Non-Parametric Tests

Wilcoxon Rank Sum Test

The Wilcoxon Rank Sum test is a non-parametric hypothesis test where the null hypothesis is that there is no difference in the populations (i.e., they have equal medians).

This test does assume that the two samples are independent, and both $n_1$ and $n_2$ are at least $10$. It should not be used if either of these assumptions are not met.

The test involves first ranking the data in both samples, taken together. Each data element is given a rank, $1$ through $n_1 + n_2$, from lowest to highest -- with ties resolved by ranking tied elements arbitrarily at first, and then replacing rankings of tied elements with the average rank of those tied elements.

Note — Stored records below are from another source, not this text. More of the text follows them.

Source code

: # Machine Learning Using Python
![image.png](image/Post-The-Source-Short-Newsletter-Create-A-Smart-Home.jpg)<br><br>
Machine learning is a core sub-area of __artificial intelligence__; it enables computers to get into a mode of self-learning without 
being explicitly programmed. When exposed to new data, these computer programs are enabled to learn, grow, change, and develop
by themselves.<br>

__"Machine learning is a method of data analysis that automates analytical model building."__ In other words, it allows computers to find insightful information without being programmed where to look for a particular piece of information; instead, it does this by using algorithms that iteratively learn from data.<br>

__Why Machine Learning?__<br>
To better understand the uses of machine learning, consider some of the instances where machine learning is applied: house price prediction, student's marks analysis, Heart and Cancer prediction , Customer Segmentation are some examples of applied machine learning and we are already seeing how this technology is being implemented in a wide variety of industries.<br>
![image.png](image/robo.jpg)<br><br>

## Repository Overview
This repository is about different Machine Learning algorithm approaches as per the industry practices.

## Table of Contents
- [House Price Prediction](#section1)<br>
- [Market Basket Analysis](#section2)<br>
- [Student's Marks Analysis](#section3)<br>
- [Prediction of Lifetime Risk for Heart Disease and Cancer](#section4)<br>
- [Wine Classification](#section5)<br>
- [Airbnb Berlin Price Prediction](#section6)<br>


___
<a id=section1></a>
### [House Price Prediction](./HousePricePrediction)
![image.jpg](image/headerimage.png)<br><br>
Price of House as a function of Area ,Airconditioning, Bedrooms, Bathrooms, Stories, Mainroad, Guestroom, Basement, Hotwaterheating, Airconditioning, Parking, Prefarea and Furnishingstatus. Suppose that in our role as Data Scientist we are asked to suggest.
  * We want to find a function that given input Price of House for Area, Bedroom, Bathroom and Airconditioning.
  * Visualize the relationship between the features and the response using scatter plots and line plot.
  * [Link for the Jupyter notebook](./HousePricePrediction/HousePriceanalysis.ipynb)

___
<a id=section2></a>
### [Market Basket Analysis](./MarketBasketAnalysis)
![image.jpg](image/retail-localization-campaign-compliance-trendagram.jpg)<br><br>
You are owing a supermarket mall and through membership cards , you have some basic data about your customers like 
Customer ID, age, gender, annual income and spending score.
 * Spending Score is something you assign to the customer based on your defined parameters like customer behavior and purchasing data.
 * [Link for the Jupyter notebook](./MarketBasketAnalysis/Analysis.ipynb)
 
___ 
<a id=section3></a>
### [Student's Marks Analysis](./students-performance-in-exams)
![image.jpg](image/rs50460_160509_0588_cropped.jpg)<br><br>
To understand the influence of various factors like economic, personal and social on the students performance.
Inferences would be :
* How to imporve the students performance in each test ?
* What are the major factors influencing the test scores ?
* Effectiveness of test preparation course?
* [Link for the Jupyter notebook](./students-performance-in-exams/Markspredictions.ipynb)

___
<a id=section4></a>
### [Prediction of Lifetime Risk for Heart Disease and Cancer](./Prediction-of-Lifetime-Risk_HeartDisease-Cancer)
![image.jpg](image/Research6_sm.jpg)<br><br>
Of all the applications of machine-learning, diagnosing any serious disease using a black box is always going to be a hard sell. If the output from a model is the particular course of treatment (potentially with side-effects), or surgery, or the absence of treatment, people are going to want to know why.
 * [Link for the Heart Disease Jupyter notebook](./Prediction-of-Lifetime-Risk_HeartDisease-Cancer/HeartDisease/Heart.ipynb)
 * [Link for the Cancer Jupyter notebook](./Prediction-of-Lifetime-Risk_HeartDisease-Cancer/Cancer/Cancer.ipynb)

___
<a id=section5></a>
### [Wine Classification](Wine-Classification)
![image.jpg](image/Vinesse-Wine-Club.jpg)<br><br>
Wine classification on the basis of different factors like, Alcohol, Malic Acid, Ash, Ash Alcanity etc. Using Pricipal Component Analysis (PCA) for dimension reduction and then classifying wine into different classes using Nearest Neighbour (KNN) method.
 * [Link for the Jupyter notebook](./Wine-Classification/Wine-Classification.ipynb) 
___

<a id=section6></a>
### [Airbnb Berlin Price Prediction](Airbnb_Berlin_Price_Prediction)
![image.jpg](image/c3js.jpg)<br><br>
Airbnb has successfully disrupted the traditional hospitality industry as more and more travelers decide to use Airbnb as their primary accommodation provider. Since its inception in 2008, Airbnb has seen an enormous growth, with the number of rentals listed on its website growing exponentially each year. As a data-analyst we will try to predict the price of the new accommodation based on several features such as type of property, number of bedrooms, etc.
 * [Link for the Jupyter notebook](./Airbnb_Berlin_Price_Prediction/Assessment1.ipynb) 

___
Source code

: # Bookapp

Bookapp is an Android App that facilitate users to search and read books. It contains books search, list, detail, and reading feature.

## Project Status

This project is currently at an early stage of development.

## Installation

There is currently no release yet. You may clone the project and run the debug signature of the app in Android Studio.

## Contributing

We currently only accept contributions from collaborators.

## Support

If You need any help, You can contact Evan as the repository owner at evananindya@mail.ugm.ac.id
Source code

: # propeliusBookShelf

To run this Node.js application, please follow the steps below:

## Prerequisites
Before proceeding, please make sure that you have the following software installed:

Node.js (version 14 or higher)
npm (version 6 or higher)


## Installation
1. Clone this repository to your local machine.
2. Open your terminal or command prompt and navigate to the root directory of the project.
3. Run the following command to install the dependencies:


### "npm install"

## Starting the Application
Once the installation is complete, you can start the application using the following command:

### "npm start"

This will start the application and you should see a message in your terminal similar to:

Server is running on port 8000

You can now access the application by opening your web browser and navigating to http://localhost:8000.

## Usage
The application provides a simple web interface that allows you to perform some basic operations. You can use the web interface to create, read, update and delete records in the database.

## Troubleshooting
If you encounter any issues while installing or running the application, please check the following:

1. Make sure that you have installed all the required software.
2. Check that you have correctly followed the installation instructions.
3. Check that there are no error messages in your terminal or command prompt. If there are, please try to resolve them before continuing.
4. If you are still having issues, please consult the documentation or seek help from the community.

So for example, ranking the data below $$\begin{array}{l|cccccccc} \textrm{Sample A} & 12 & 15 & 17 & 18 & 18 & 20 & 23 & 24\\\hline \textrm{Sample B} & 14 & 15 & 18 & 20 & 20 & 20 & 24 & 25\\ \end{array}$$ results in the following ranks $$\begin{array}{ccc} \textrm{value} & \textrm{initial rank} & \textrm{final rank}\\\hline 12 & 1 & 1\\ 14 & 2 & 2\\ 15 & 3 & 3.5\\ 15 & 4 & 3.5\\ 17 & 5 & 5\\ 18 & 6 & 7\\ 18 & 7 & 7\\ 18 & 8 & 7\\ 20 & 9 & 10.5\\ 20 & 10 & 10.5\\ 20 & 11 & 10.5\\ 20 & 12 & 10.5\\ 23 & 13 & 13\\ 24 & 14 & 14.5\\ 24 & 15 & 14.5\\ 25 & 16 & 16\\ \end{array}$$

Suppose $n_1$ denotes the size of the smaller sample and $n_2$ denotes the size of the other sample. Now define the following: $$\mu_R = \frac{n_1(n_1+n_2+1)}{2} \quad \textrm{ and } \quad \sigma_R = \sqrt{\frac{n_1 n_2 (n_1 + n_2 + 1)}{12}}$$ If $R$ is the sum of the ranks associated with elements from the sample of size $n_1$, then $$z = \frac{R - \mu_R}{\sigma_R}$$ is a test statistic that follows a standard normal distribution.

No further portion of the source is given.